__EXERCISE DETAILS__
When you restate the data, keep every word as it is and drop the images.

::: WORKING DATA :::

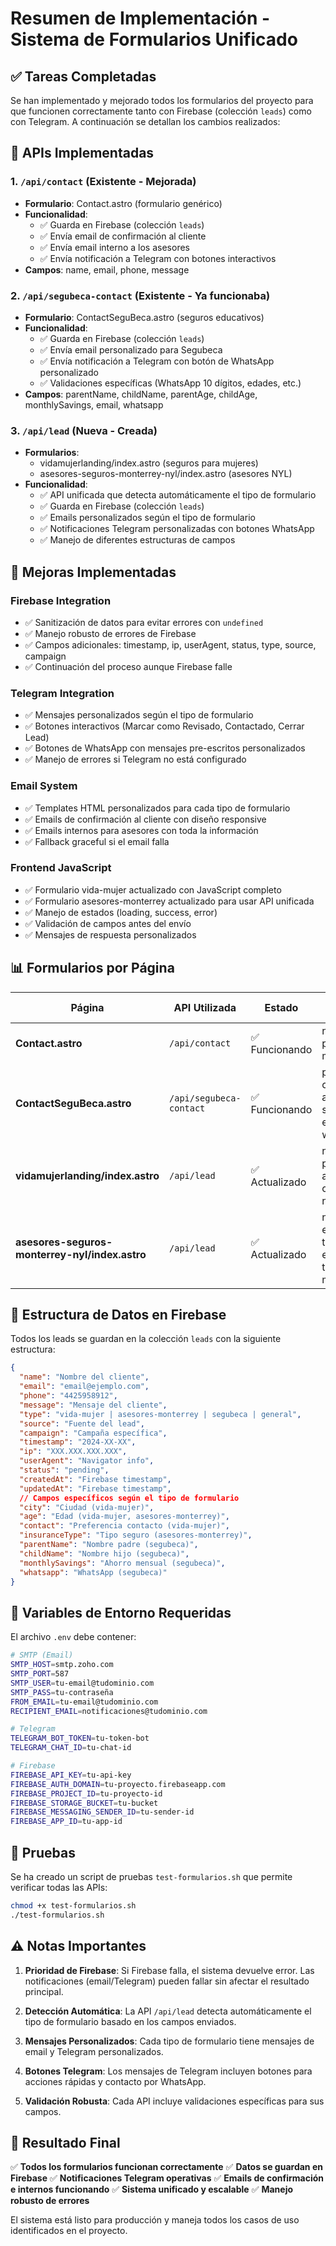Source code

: # Resumen de Implementación - Sistema de Formularios Unificado

## ✅ Tareas Completadas

Se han implementado y mejorado todos los formularios del proyecto para que funcionen correctamente tanto con Firebase (colección `leads`) como con Telegram. A continuación se detallan los cambios realizados:

## 📝 APIs Implementadas

### 1. `/api/contact` (Existente - Mejorada)
- **Formulario**: Contact.astro (formulario genérico)
- **Funcionalidad**: 
  - ✅ Guarda en Firebase (colección `leads`)
  - ✅ Envía email de confirmación al cliente
  - ✅ Envía email interno a los asesores
  - ✅ Envía notificación a Telegram con botones interactivos
- **Campos**: name, email, phone, message

### 2. `/api/segubeca-contact` (Existente - Ya funcionaba)
- **Formulario**: ContactSeguBeca.astro (seguros educativos)
- **Funcionalidad**:
  - ✅ Guarda en Firebase (colección `leads`)
  - ✅ Envía email personalizado para Segubeca
  - ✅ Envía notificación a Telegram con botón de WhatsApp personalizado
  - ✅ Validaciones específicas (WhatsApp 10 dígitos, edades, etc.)
- **Campos**: parentName, childName, parentAge, childAge, monthlySavings, email, whatsapp

### 3. `/api/lead` (Nueva - Creada)
- **Formularios**: 
  - vidamujerlanding/index.astro (seguros para mujeres)
  - asesores-seguros-monterrey-nyl/index.astro (asesores NYL)
- **Funcionalidad**:
  - ✅ API unificada que detecta automáticamente el tipo de formulario
  - ✅ Guarda en Firebase (colección `leads`)
  - ✅ Emails personalizados según el tipo de formulario
  - ✅ Notificaciones Telegram personalizadas con botones WhatsApp
  - ✅ Manejo de diferentes estructuras de campos

## 🔧 Mejoras Implementadas

### Firebase Integration
- ✅ Sanitización de datos para evitar errores con `undefined`
- ✅ Manejo robusto de errores de Firebase
- ✅ Campos adicionales: timestamp, ip, userAgent, status, type, source, campaign
- ✅ Continuación del proceso aunque Firebase falle

### Telegram Integration
- ✅ Mensajes personalizados según el tipo de formulario
- ✅ Botones interactivos (Marcar como Revisado, Contactado, Cerrar Lead)
- ✅ Botones de WhatsApp con mensajes pre-escritos personalizados
- ✅ Manejo de errores si Telegram no está configurado

### Email System
- ✅ Templates HTML personalizados para cada tipo de formulario
- ✅ Emails de confirmación al cliente con diseño responsive
- ✅ Emails internos para asesores con toda la información
- ✅ Fallback graceful si el email falla

### Frontend JavaScript
- ✅ Formulario vida-mujer actualizado con JavaScript completo
- ✅ Formulario asesores-monterrey actualizado para usar API unificada
- ✅ Manejo de estados (loading, success, error)
- ✅ Validación de campos antes del envío
- ✅ Mensajes de respuesta personalizados

## 📊 Formularios por Página

| Página | API Utilizada | Estado | Campos Principales |
|--------|---------------|--------|-------------------|
| **Contact.astro** | `/api/contact` | ✅ Funcionando | name, email, phone, message |
| **ContactSeguBeca.astro** | `/api/segubeca-contact` | ✅ Funcionando | parentName, childName, ages, savings, email, whatsapp |
| **vidamujerlanding/index.astro** | `/api/lead` | ✅ Actualizado | name, email, phone, city, age, contact, notes |
| **asesores-seguros-monterrey-nyl/index.astro** | `/api/lead` | ✅ Actualizado | nombre, email, telefono, edad, tipoSeguro, message |

## 🔗 Estructura de Datos en Firebase

Todos los leads se guardan en la colección `leads` con la siguiente estructura:

```json
{
  "name": "Nombre del cliente",
  "email": "email@ejemplo.com",
  "phone": "4425958912",
  "message": "Mensaje del cliente",
  "type": "vida-mujer | asesores-monterrey | segubeca | general",
  "source": "Fuente del lead",
  "campaign": "Campaña específica",
  "timestamp": "2024-XX-XX",
  "ip": "XXX.XXX.XXX.XXX",
  "userAgent": "Navigator info",
  "status": "pending",
  "createdAt": "Firebase timestamp",
  "updatedAt": "Firebase timestamp",
  // Campos específicos según el tipo de formulario
  "city": "Ciudad (vida-mujer)",
  "age": "Edad (vida-mujer, asesores-monterrey)",
  "contact": "Preferencia contacto (vida-mujer)",
  "insuranceType": "Tipo seguro (asesores-monterrey)",
  "parentName": "Nombre padre (segubeca)",
  "childName": "Nombre hijo (segubeca)",
  "monthlySavings": "Ahorro mensual (segubeca)",
  "whatsapp": "WhatsApp (segubeca)"
}
```

## 🔐 Variables de Entorno Requeridas

El archivo `.env` debe contener:

```bash
# SMTP (Email)
SMTP_HOST=smtp.zoho.com
SMTP_PORT=587
SMTP_USER=tu-email@tudominio.com
SMTP_PASS=tu-contraseña
FROM_EMAIL=tu-email@tudominio.com
RECIPIENT_EMAIL=notificaciones@tudominio.com

# Telegram
TELEGRAM_BOT_TOKEN=tu-token-bot
TELEGRAM_CHAT_ID=tu-chat-id

# Firebase
FIREBASE_API_KEY=tu-api-key
FIREBASE_AUTH_DOMAIN=tu-proyecto.firebaseapp.com
FIREBASE_PROJECT_ID=tu-proyecto-id
FIREBASE_STORAGE_BUCKET=tu-bucket
FIREBASE_MESSAGING_SENDER_ID=tu-sender-id
FIREBASE_APP_ID=tu-app-id
```

## 🧪 Pruebas

Se ha creado un script de pruebas `test-formularios.sh` que permite verificar todas las APIs:

```bash
chmod +x test-formularios.sh
./test-formularios.sh
```

## ⚠️ Notas Importantes

1. **Prioridad de Firebase**: Si Firebase falla, el sistema devuelve error. Las notificaciones (email/Telegram) pueden fallar sin afectar el resultado principal.

2. **Detección Automática**: La API `/api/lead` detecta automáticamente el tipo de formulario basado en los campos enviados.

3. **Mensajes Personalizados**: Cada tipo de formulario tiene mensajes de email y Telegram personalizados.

4. **Botones Telegram**: Los mensajes de Telegram incluyen botones para acciones rápidas y contacto por WhatsApp.

5. **Validación Robusta**: Cada API incluye validaciones específicas para sus campos.

## 🎯 Resultado Final

✅ **Todos los formularios funcionan correctamente**
✅ **Datos se guardan en Firebase**
✅ **Notificaciones Telegram operativas**
✅ **Emails de confirmación e internos funcionando**
✅ **Sistema unificado y escalable**
✅ **Manejo robusto de errores**

El sistema está listo para producción y maneja todos los casos de uso identificados en el proyecto.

:::

__COMPLETED TASK__
Source code

: # Resumen de Implementación - Sistema de Formularios Unificado

## ✅ Tareas Completadas

Se han implementado y mejorado todos los formularios del proyecto para que funcionen correctamente tanto con Firebase (colección `leads`) como con Telegram. A continuación se detallan los cambios realizados:

## 📝 APIs Implementadas

### 1. `/api/contact` (Existente - Mejorada)
- **Formulario**: Contact.astro (formulario genérico)
- **Funcionalidad**: 
  - ✅ Guarda en Firebase (colección `leads`)
  - ✅ Envía email de confirmación al cliente
  - ✅ Envía email interno a los asesores
  - ✅ Envía notificación a Telegram con botones interactivos
- **Campos**: name, email, phone, message

### 2. `/api/segubeca-contact` (Existente - Ya funcionaba)
- **Formulario**: ContactSeguBeca.astro (seguros educativos)
- **Funcionalidad**:
  - ✅ Guarda en Firebase (colección `leads`)
  - ✅ Envía email personalizado para Segubeca
  - ✅ Envía notificación a Telegram con botón de WhatsApp personalizado
  - ✅ Validaciones específicas (WhatsApp 10 dígitos, edades, etc.)
- **Campos**: parentName, childName, parentAge, childAge, monthlySavings, email, whatsapp

### 3. `/api/lead` (Nueva - Creada)
- **Formularios**: 
  - vidamujerlanding/index.astro (seguros para mujeres)
  - asesores-seguros-monterrey-nyl/index.astro (asesores NYL)
- **Funcionalidad**:
  - ✅ API unificada que detecta automáticamente el tipo de formulario
  - ✅ Guarda en Firebase (colección `leads`)
  - ✅ Emails personalizados según el tipo de formulario
  - ✅ Notificaciones Telegram personalizadas con botones WhatsApp
  - ✅ Manejo de diferentes estructuras de campos

## 🔧 Mejoras Implementadas

### Firebase Integration
- ✅ Sanitización de datos para evitar errores con `undefined`
- ✅ Manejo robusto de errores de Firebase
- ✅ Campos adicionales: timestamp, ip, userAgent, status, type, source, campaign
- ✅ Continuación del proceso aunque Firebase falle

### Telegram Integration
- ✅ Mensajes personalizados según el tipo de formulario
- ✅ Botones interactivos (Marcar como Revisado, Contactado, Cerrar Lead)
- ✅ Botones de WhatsApp con mensajes pre-escritos personalizados
- ✅ Manejo de errores si Telegram no está configurado

### Email System
- ✅ Templates HTML personalizados para cada tipo de formulario
- ✅ Emails de confirmación al cliente con diseño responsive
- ✅ Emails internos para asesores con toda la información
- ✅ Fallback graceful si el email falla

### Frontend JavaScript
- ✅ Formulario vida-mujer actualizado con JavaScript completo
- ✅ Formulario asesores-monterrey actualizado para usar API unificada
- ✅ Manejo de estados (loading, success, error)
- ✅ Validación de campos antes del envío
- ✅ Mensajes de respuesta personalizados

## 📊 Formularios por Página

| Página | API Utilizada | Estado | Campos Principales |
|--------|---------------|--------|-------------------|
| **Contact.astro** | `/api/contact` | ✅ Funcionando | name, email, phone, message |
| **ContactSeguBeca.astro** | `/api/segubeca-contact` | ✅ Funcionando | parentName, childName, ages, savings, email, whatsapp |
| **vidamujerlanding/index.astro** | `/api/lead` | ✅ Actualizado | name, email, phone, city, age, contact, notes |
| **asesores-seguros-monterrey-nyl/index.astro** | `/api/lead` | ✅ Actualizado | nombre, email, telefono, edad, tipoSeguro, message |

## 🔗 Estructura de Datos en Firebase

Todos los leads se guardan en la colección `leads` con la siguiente estructura:

```json
{
  "name": "Nombre del cliente",
  "email": "email@ejemplo.com",
  "phone": "4425958912",
  "message": "Mensaje del cliente",
  "type": "vida-mujer | asesores-monterrey | segubeca | general",
  "source": "Fuente del lead",
  "campaign": "Campaña específica",
  "timestamp": "2024-XX-XX",
  "ip": "XXX.XXX.XXX.XXX",
  "userAgent": "Navigator info",
  "status": "pending",
  "createdAt": "Firebase timestamp",
  "updatedAt": "Firebase timestamp",
  // Campos específicos según el tipo de formulario
  "city": "Ciudad (vida-mujer)",
  "age": "Edad (vida-mujer, asesores-monterrey)",
  "contact": "Preferencia contacto (vida-mujer)",
  "insuranceType": "Tipo seguro (asesores-monterrey)",
  "parentName": "Nombre padre (segubeca)",
  "childName": "Nombre hijo (segubeca)",
  "monthlySavings": "Ahorro mensual (segubeca)",
  "whatsapp": "WhatsApp (segubeca)"
}
```

## 🔐 Variables de Entorno Requeridas

El archivo `.env` debe contener:

```bash
# SMTP (Email)
SMTP_HOST=smtp.zoho.com
SMTP_PORT=587
SMTP_USER=tu-email@tudominio.com
SMTP_PASS=tu-contraseña
FROM_EMAIL=tu-email@tudominio.com
RECIPIENT_EMAIL=notificaciones@tudominio.com

# Telegram
TELEGRAM_BOT_TOKEN=tu-token-bot
TELEGRAM_CHAT_ID=tu-chat-id

# Firebase
FIREBASE_API_KEY=tu-api-key
FIREBASE_AUTH_DOMAIN=tu-proyecto.firebaseapp.com
FIREBASE_PROJECT_ID=tu-proyecto-id
FIREBASE_STORAGE_BUCKET=tu-bucket
FIREBASE_MESSAGING_SENDER_ID=tu-sender-id
FIREBASE_APP_ID=tu-app-id
```

## 🧪 Pruebas

Se ha creado un script de pruebas `test-formularios.sh` que permite verificar todas las APIs:

```bash
chmod +x test-formularios.sh
./test-formularios.sh
```

## ⚠️ Notas Importantes

1. **Prioridad de Firebase**: Si Firebase falla, el sistema devuelve error. Las notificaciones (email/Telegram) pueden fallar sin afectar el resultado principal.

2. **Detección Automática**: La API `/api/lead` detecta automáticamente el tipo de formulario basado en los campos enviados.

3. **Mensajes Personalizados**: Cada tipo de formulario tiene mensajes de email y Telegram personalizados.

4. **Botones Telegram**: Los mensajes de Telegram incluyen botones para acciones rápidas y contacto por WhatsApp.

5. **Validación Robusta**: Cada API incluye validaciones específicas para sus campos.

## 🎯 Resultado Final

✅ **Todos los formularios funcionan correctamente**
✅ **Datos se guardan en Firebase**
✅ **Notificaciones Telegram operativas**
✅ **Emails de confirmación e internos funcionando**
✅ **Sistema unificado y escalable**
✅ **Manejo robusto de errores**

El sistema está listo para producción y maneja todos los casos de uso identificados en el proyecto.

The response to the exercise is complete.